Sun Microsystems would like me to use their x64 servers for my virtualisation platform (instead of the HP ProLiant DL585s that I’m currently using). Many of our conversations have been covered by a non-disclosure agreement so I can’t write much here, but the details of the current Sun Fire and Sun Blade x64 servers are in the public domain – and they are certainly worth a look.
I’ll need some pretty serious convincing to move away from our 100% HP ProLiant Windows server estate, especially as we use HP Systems Insight Manager for hardware monitoring and have had some issues in the past integrating hardware from other OEMs; however, the Sun servers do look pretty good – especially for anyone in the market for an 8-way server, where the Sun Fire x4600 is particularly impressive – I guess if HP had an equivalent box it would be called the ProLiant DL785. Sun also have 2-way servers (that would be positioned to compete with the HP ProLiant DL365) and a blade enclosure that’s broadly similar to the HP C-class blade enclosure, which I wrote about a few weeks back. Strangely though, there is a gap – with no 4-way equivalent to the HP ProLiant DL585. They all look to be pretty well engineered, with extra NIC capacity (4 ports as standard) as well as all the other features that could be expected on a modern server (management processor, redundant hot swap power supplies, separate airflows for components, etc.) and a service console port (something that administrators of Sun SPARC servers will have been used to for a while now).

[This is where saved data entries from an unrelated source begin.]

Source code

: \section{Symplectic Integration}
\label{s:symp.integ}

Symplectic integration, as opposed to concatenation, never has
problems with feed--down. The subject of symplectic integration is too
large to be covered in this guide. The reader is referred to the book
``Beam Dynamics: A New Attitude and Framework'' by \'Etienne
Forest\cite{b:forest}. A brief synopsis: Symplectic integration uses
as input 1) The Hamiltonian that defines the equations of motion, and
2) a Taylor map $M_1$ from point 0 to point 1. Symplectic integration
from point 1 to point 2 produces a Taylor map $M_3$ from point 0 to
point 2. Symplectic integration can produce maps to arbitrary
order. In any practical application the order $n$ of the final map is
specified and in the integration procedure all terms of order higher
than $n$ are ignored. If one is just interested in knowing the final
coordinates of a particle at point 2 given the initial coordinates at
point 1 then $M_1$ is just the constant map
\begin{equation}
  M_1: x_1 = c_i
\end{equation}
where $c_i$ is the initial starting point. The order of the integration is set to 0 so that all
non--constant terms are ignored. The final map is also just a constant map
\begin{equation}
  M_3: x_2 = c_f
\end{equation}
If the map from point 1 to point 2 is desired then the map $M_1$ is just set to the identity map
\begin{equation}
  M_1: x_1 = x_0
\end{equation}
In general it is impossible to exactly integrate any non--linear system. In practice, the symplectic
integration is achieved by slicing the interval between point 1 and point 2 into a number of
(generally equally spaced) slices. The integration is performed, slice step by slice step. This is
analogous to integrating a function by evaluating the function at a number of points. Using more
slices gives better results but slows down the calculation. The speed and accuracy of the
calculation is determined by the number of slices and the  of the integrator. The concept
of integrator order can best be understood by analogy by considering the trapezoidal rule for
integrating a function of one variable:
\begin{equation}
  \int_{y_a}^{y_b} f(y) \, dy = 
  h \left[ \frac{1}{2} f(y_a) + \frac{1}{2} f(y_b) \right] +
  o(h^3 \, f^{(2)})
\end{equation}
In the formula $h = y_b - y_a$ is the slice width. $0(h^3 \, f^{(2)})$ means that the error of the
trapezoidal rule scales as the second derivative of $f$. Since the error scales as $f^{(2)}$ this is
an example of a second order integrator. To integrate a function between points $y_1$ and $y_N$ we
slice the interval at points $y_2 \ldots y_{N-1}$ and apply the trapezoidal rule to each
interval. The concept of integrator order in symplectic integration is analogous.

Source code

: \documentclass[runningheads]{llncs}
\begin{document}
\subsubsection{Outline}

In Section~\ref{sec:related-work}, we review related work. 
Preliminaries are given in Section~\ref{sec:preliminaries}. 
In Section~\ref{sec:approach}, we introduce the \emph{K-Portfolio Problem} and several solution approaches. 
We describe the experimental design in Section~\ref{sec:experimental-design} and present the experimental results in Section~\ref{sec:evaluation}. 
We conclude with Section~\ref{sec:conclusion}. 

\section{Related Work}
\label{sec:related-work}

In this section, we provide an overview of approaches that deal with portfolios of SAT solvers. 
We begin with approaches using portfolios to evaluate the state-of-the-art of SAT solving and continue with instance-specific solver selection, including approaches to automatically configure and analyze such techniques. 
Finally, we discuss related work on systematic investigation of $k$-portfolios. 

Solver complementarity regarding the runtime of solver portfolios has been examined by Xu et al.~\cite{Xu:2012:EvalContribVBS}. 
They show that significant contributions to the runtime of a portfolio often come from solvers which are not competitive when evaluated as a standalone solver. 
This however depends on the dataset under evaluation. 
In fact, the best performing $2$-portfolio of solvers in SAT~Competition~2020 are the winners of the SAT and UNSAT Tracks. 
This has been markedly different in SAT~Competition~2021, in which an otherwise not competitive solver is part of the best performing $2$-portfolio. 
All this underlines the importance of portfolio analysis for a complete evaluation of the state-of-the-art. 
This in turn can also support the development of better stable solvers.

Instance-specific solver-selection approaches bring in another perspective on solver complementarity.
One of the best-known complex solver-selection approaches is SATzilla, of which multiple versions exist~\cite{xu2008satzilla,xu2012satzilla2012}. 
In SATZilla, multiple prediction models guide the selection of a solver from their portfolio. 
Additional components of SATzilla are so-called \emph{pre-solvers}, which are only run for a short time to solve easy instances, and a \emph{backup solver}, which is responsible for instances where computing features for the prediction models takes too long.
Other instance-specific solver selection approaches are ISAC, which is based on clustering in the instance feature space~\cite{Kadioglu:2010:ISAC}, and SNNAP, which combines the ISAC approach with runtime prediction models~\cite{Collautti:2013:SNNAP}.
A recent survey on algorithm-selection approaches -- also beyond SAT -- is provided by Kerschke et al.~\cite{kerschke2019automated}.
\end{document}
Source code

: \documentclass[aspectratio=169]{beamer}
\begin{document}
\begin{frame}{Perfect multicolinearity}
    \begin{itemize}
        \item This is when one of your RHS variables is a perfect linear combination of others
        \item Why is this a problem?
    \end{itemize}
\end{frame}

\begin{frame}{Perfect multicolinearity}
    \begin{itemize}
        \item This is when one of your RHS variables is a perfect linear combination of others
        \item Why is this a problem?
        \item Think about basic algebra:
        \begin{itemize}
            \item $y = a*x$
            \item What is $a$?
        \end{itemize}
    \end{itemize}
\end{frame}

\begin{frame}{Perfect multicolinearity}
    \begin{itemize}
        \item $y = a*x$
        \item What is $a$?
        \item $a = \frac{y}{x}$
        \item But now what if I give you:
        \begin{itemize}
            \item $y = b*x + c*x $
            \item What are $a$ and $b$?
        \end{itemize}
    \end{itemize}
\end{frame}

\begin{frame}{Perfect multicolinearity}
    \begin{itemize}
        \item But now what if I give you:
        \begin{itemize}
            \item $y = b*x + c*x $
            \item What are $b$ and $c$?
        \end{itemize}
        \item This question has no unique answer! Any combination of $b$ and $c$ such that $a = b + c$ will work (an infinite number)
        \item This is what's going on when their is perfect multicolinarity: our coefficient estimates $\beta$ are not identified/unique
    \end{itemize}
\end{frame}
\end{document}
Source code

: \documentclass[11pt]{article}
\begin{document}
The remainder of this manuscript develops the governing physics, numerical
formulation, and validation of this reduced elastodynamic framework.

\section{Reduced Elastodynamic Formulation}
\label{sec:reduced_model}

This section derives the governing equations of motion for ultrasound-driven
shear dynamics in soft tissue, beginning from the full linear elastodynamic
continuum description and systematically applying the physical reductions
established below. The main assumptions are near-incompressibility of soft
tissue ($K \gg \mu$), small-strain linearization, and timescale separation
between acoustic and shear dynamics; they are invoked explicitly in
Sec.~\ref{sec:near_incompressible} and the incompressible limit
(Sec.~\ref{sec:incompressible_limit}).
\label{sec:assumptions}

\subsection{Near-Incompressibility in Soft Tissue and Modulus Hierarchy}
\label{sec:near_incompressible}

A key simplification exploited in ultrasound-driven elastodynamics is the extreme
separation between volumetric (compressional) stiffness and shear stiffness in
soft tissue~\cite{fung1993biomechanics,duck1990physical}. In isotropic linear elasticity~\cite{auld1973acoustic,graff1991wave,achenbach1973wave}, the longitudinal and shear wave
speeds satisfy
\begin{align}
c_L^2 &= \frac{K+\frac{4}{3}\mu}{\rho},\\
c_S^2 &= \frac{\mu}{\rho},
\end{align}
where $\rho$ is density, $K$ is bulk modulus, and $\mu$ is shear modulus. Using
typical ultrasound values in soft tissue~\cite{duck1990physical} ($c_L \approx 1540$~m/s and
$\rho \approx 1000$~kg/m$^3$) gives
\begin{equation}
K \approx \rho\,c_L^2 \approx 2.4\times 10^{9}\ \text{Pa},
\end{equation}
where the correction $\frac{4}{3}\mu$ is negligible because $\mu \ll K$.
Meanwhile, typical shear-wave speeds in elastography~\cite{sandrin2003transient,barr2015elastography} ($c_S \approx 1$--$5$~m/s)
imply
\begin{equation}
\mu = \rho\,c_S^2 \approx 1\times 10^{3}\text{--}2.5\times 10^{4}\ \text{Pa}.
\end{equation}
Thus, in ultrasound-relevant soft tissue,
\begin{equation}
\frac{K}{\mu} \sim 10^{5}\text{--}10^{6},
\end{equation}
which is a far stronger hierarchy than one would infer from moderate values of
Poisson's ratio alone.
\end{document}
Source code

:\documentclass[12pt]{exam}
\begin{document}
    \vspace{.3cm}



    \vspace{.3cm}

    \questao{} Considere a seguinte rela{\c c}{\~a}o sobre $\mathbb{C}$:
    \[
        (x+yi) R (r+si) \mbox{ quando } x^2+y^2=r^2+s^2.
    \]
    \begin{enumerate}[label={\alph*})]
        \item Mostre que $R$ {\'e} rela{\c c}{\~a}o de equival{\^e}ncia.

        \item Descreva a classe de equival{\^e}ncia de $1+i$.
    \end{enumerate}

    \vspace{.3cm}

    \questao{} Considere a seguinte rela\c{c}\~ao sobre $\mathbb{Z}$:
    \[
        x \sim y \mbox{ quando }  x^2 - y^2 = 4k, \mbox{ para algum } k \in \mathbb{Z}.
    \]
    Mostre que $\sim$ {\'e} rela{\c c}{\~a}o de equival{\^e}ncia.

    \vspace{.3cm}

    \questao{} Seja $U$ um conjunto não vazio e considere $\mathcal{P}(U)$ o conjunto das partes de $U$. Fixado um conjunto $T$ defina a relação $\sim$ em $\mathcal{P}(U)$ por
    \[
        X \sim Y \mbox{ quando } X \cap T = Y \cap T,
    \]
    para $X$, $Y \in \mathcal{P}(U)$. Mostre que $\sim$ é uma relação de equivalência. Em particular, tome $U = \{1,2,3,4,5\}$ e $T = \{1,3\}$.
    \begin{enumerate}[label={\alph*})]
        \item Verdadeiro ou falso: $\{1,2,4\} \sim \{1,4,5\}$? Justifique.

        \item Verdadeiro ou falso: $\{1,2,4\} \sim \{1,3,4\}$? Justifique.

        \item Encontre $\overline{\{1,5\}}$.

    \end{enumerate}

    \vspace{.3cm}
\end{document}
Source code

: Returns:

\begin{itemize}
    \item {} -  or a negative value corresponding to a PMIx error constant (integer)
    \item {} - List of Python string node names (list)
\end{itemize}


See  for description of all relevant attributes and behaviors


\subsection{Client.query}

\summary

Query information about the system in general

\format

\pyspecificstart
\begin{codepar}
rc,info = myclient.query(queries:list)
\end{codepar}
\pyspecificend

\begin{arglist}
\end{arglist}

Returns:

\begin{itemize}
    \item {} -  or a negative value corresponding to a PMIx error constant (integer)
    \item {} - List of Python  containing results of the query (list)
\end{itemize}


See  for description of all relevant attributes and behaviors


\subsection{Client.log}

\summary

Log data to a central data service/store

In fact, if I had any concerns, it would be about the delay in bringing new developments to market – for example the largest serial attached SCSI (SAS) hard disk drives current offered by Sun are 73GB, whereas some competitors have 146GB SAS drives available.
Sun are still a small player in the x86/x64 server space – but they are rapidly increasing their market share (revenue up 48% and market share up 0.7% year on year [source IDC]); however it should also be noted that market-leaders HP also saw modest growth over the same period. I’ll watch Sun’s progress with interest, and who knows, maybe soon I’ll be in a position to specify some Sun servers somewhere.
I have always found Sun hardware to be top notch, I do not really have an experience with HP. Although it is completely different architecture not sure how that would play to visualization needs. nice post.
@Will – same architecture – these are the x64-based Sun servers (not SPARC) and are directly comparable to HP’s ProLiant range.